Copy every line from the data below in which the string "sono" can be found.

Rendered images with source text
####################

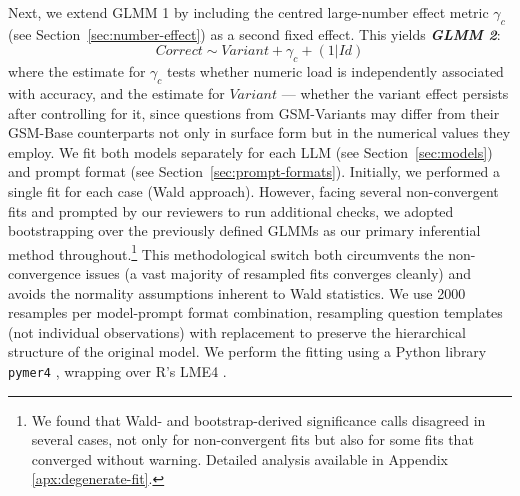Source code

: \documentclass[11pt]{article}
\begin{document}
Next, we extend GLMM 1 by including the centred large-number effect metric $\gamma_c$ (see Section~\ref{sec:number-effect}) as a second fixed effect. This yields \textbf{\textit{GLMM 2}}:
%
\begin{equation}
    Correct \sim Variant + \gamma_c + (1 | Id)
\end{equation}
%
where the estimate for $\gamma_c$ tests whether numeric load is independently associated with accuracy, and the estimate for $Variant$ --- whether the variant effect persists after controlling for it, since questions from GSM-Variants may differ from their GSM-Base counterparts not only in surface form but in the numerical values they employ. We fit both models separately for each LLM (see Section~\ref{sec:models}) and prompt format (see Section~\ref{sec:prompt-formats}).
Initially, we performed a single fit for each case (Wald approach). However, facing several non-convergent fits and prompted by our reviewers to run additional checks, we adopted bootstrapping over the previously defined GLMMs as our primary inferential method throughout.\footnote{We found that Wald- and bootstrap-derived significance calls disagreed in several cases, not only for non-convergent fits but also for some fits that converged without warning. Detailed analysis available in Appendix \ref{apx:degenerate-fit}.} This methodological switch both circumvents the non-convergence issues (a vast majority of resampled fits converges cleanly) and avoids the normality assumptions inherent to Wald statistics. We use 2000 resamples per model-prompt format combination, resampling question templates (not individual observations) with replacement to preserve the hierarchical structure of the original model. We perform the fitting using a Python library \texttt{pymer4} \cite{jolly2018pymer4}, wrapping over R's LME4 \cite{Bates2015lme4}. 
\end{document}

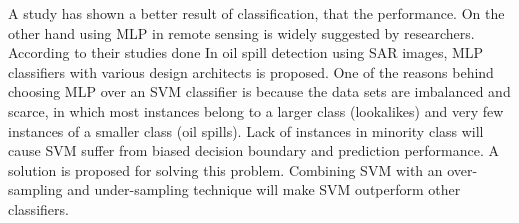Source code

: A study has shown a better result of classification,  that the performance. On the other hand using MLP in remote sensing is widely suggested by researchers\cite{Mera201472,Brekke200595,fingas2014review}. According to their studies done In oil spill detection using SAR images, MLP classifiers with various design architects is proposed. One of the reasons behind choosing MLP over an SVM classifier is because the data sets are imbalanced and scarce, in which most instances belong to a larger class (lookalikes) and very few instances of a smaller class (oil spills). Lack of instances in minority class will cause SVM suffer from biased decision boundary and prediction performance. A solution is proposed for solving this problem. 
Combining SVM with an over-sampling and under-sampling technique will make SVM outperform other classifiers\cite{liu2006boosting}.


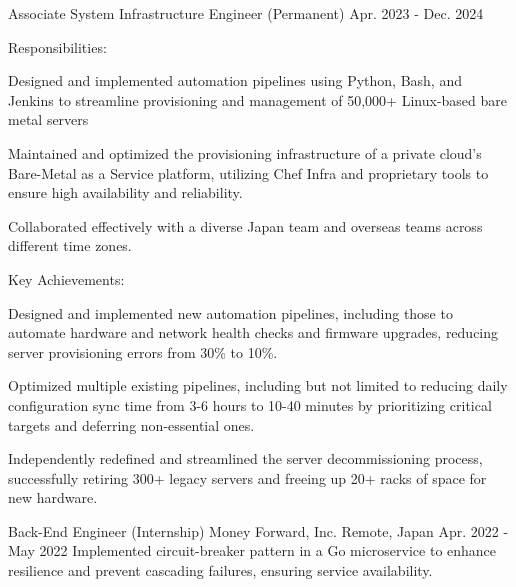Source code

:\begin{cventries}
  \cventry
    {Associate System Infrastructure Engineer (Permanent)} %
    {} %
    {} %
    {Apr. 2023 - Dec. 2024} %
    {
        Responsibilities:
        \begin{cvbullets}
        \item Designed and implemented automation pipelines using Python, Bash, and Jenkins
        to streamline provisioning and management of 50,000+ Linux-based bare metal servers
        \item Maintained and optimized the provisioning infrastructure of
        a private cloud's Bare-Metal as a Service platform,
        utilizing Chef Infra and proprietary tools to ensure high availability and reliability.
        \item Collaborated effectively with a diverse Japan team and overseas teams across
        different time zones.
        \end{cvbullets}
        Key Achievements:
        \begin{cvbullets}
        \item Designed and implemented new automation pipelines,
        including those to automate hardware and network health checks and firmware upgrades,
        reducing server provisioning errors from 30\% to 10\%.
        \item Optimized multiple existing pipelines,
        including but not limited to reducing daily configuration sync time from 3-6 hours to 10-40 minutes
        by prioritizing critical targets and deferring non-essential ones.
        \item Independently redefined and streamlined the server decommissioning process,
        successfully retiring 300+ legacy servers and freeing up 20+ racks of space for new hardware.
        \end{cvbullets}
    }

  \cventry
    {Back-End Engineer (Internship)} %
    {Money Forward, Inc.} %
    {Remote, Japan} %
    {Apr. 2022 - May 2022} %
    {
        Implemented circuit-breaker pattern in a Go microservice to enhance resilience and prevent cascading failures, ensuring service availability.
    }



\end{cventries}
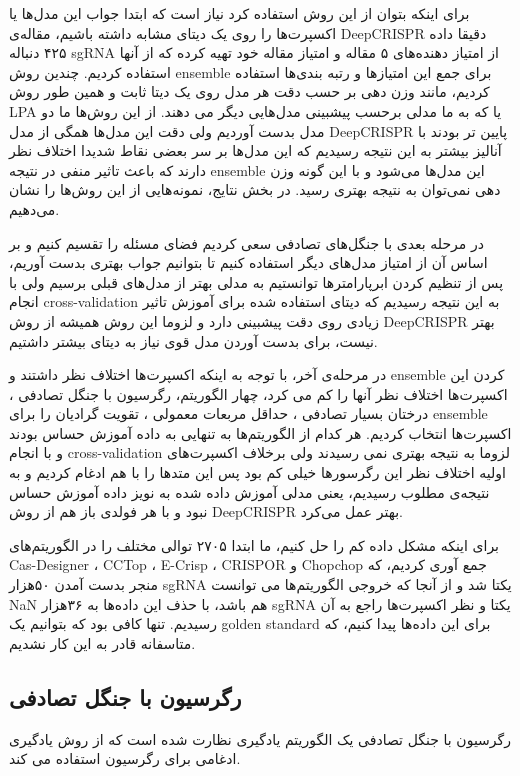 \documentclass[12pt,a4paper,BCOR=.7cm,headsepline,bibliography=totoc]{report}
\begin{document}
برای اینکه بتوان از این روش‌ استفاده کرد نیاز است که ابتدا جواب این مدل‌ها یا اکسپرت‌ها را روی یک دیتای مشابه داشته باشیم، مقاله‌ی DeepCRISPR دقیقا داده ۴۲۵ دنباله sgRNA از امتیاز دهنده‌های ۵ مقاله و امتیاز مقاله خود تهیه کرده که از آنها استفاده کردیم. چندین روش ensemble برای جمع این امتیاز‌ها و رتبه بندی‌ها استفاده کردیم، مانند وزن دهی بر حسب دقت هر مدل روی یک دیتا ثابت و همین طور روش‌ LPA یا  که به ما مدلی برحسب پیشبینی مدل‌هایی دیگر می دهند. از این روش‌ها ما دو مدل بدست آوردیم ولی دقت این مدل‌ها همگی از مدل DeepCRISPR پایین تر بودند با آنالیز بیشتر به این نتیجه رسیدیم که این مدل‌ها بر سر بعضی نقاط شدیدا اختلاف نظر دارند که باعث تاثیر منفی در نتیجه ensemble این مدل‌ها می‌شود و با این گونه وزن دهی نمی‌توان به نتیجه بهتری رسید. در بخش نتایج، نمونه‌هایی از این روش‌ها را نشان می‌دهیم.

در مرحله بعدی با جنگل‌های تصادفی سعی کردیم فضای مسئله را تقسیم کنیم و بر اساس آن از امتیاز مدل‌های دیگر استفاده کنیم تا بتوانیم جواب بهتری بدست آوریم، پس از تنظیم کردن ابرپارامترها توانستیم به مدلی بهتر از مدل‌های قبلی برسیم ولی با انجام cross-validation به این نتیجه رسیدیم که دیتای استفاده شده برای آموزش تاثیر زیادی روی دقت پیشبینی دارد و لزوما این روش همیشه از روش DeepCRISPR بهتر نیست، برای بدست آوردن مدل قوی نیاز به دیتای بیشتر داشتیم.

در مرحله‌ی آخر، با توجه به اینکه اکسپرت‌ها اختلاف نظر داشتند و ensemble کردن این اکسپرت‌ها اختلاف نظر آنها را کم می کرد،‌ چهار الگوریتم، رگرسیون با جنگل تصادفی ، درختان بسیار تصادفی ، حداقل مربعات معمولی ، تقویت گرادیان  را برای ensemble اکسپرت‌ها انتخاب کردیم. هر کدام از الگوریتم‌ها به تنهایی به داده آموزش حساس بودند و با انجام cross-validation لزوما به نتیجه بهتری نمی رسیدند ولی برخلاف اکسپرت‌‌های اولیه اختلاف نظر این رگرسورها خیلی کم بود پس این متد‌ها را با هم ادغام کردیم و به نتیجه‌ی مطلوب رسیدیم، یعنی مدلی آموزش داده شده به نویز داده آموزش حساس نبود و با هر فولدی باز‌ هم از روش DeepCRISPR بهتر عمل می‌کرد.

برای اینکه مشکل داده کم را حل کنیم، ما ابتدا ۲۷۰۵ توالی مختلف را در الگوریتم‌های
 Cas-Designer ، CCTop ، E-Crisp ، CRISPOR و Chopchop جمع آوری کردیم، که منجر بدست آمدن ۵۰هزار sgRNA یکتا شد و از آنجا که خروجی الگوریتم‌ها می توانست NaN هم باشد، با حذف این داده‌ها به ۳۶هزار sgRNA یکتا و نظر اکسپرت‌ها راجع به آن رسیدیم. تنها کافی بود که بتوانیم یک golden standard برای این داده‌ها پیدا کنیم، که متاسفانه قادر به این کار نشدیم. 
\subsection{رگرسیون با جنگل تصادفی}
رگرسیون با جنگل تصادفی \cite{Random Forests} یک الگوریتم یادگیری نظارت شده است که از روش یادگیری ادغامی برای رگرسیون استفاده می کند.
\end{document}

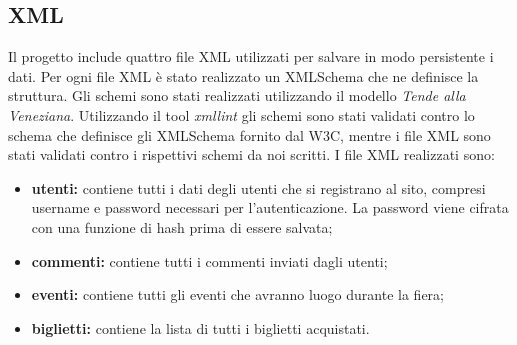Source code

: \subsection{XML}
Il progetto include quattro file XML utilizzati per salvare in modo persistente i dati. Per ogni file XML è stato realizzato un XMLSchema che ne definisce la struttura. Gli schemi sono stati realizzati utilizzando il modello \textit{Tende alla Veneziana}. Utilizzando il tool \textit{xmllint} gli schemi sono stati validati contro lo schema che definisce gli XMLSchema fornito dal W3C, mentre i file XML sono stati validati contro i rispettivi schemi da noi scritti. \newline
I file XML realizzati sono:
\begin{itemize}
	\item \textbf{utenti:} contiene tutti i dati degli utenti che si registrano al sito, compresi username e password necessari per l'autenticazione. La password viene cifrata con una funzione di hash prima di essere salvata;
	\item \textbf{commenti:} contiene tutti i commenti inviati dagli utenti;
	\item \textbf{eventi:} contiene tutti gli eventi che avranno luogo durante la fiera;
	\item \textbf{biglietti:} contiene la lista di tutti i biglietti acquistati.
\end{itemize}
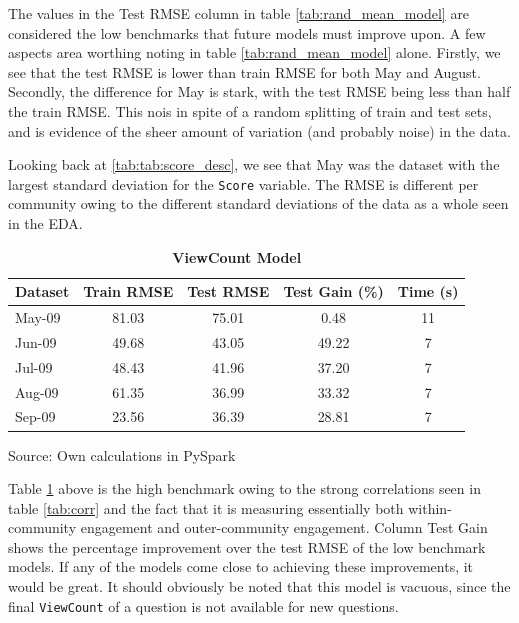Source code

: \documentclass[11pt,preprint, authoryear]{article}
\numberwithin{equation}{section}
\begin{document}
\normalsize

The values in the Test RMSE column in table \ref{tab:rand_mean_model}
are considered the low benchmarks that future models must improve upon.
A few aspects area worthing noting in table \ref{tab:rand_mean_model}
alone. Firstly, we see that the test RMSE is lower than train RMSE for
both May and August. Secondly, the difference for May is stark, with the
test RMSE being less than half the train RMSE. This nois in spite of a
random splitting of train and test sets, and is evidence of the sheer
amount of variation (and probably noise) in the data.

Looking back at \ref{tab:tab:score_desc}, we see that May was the
dataset with the largest standard deviation for the \texttt{Score}
variable. The RMSE is different per community owing to the different
standard deviations of the data as a whole seen in the EDA.

\footnotesize

\begin{longtable}[htbp] {@{} lcccc @{}} 
\caption{\textbf{ViewCount Model}} 
\label{tab:rand_view_model} \\
\toprule
\textbf{Dataset} &  \textbf{Train RMSE} &  \textbf{Test RMSE} &  \textbf{Test Gain (\%)} &  \textbf{Time (s)} \\
\midrule
May-09 &                81.03 &             75.01 &               0.48 &               11 \\
Jun-09 &                49.68 &             43.05 &              49.22 &                7 \\
Jul-09 &                48.43 &             41.96 &              37.20 &                7 \\
Aug-09 &                61.35 &             36.99 &              33.32 &                7 \\
Sep-09 &                23.56 &             36.39 &              28.81 &                7 \\
\bottomrule
\end{longtable}\begin{center} Source: Own calculations in PySpark\end{center}

\normalsize

Table \ref{tab:rand_view_model} above is the high benchmark owing to the
strong correlations seen in table \ref{tab:corr} and the fact that it is
measuring essentially both within-community engagement and
outer-community engagement. Column Test Gain shows the percentage
improvement over the test RMSE of the low benchmark models. If any of
the models come close to achieving these improvements, it would be
great. It should obviously be noted that this model is vacuous, since
the final \texttt{ViewCount} of a question is not available for new
questions.
\end{document}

####################

Response to the task >>
Il progetto include quattro file XML utilizzati per salvare in modo persistente i dati. Per ogni file XML è stato realizzato un XMLSchema che ne definisce la struttura. Gli schemi sono stati realizzati utilizzando il modello \textit{Tende alla Veneziana}. Utilizzando il tool \textit{xmllint} gli schemi sono stati validati contro lo schema che definisce gli XMLSchema fornito dal W3C, mentre i file XML sono stati validati contro i rispettivi schemi da noi scritti. \newline
I file XML realizzati sono:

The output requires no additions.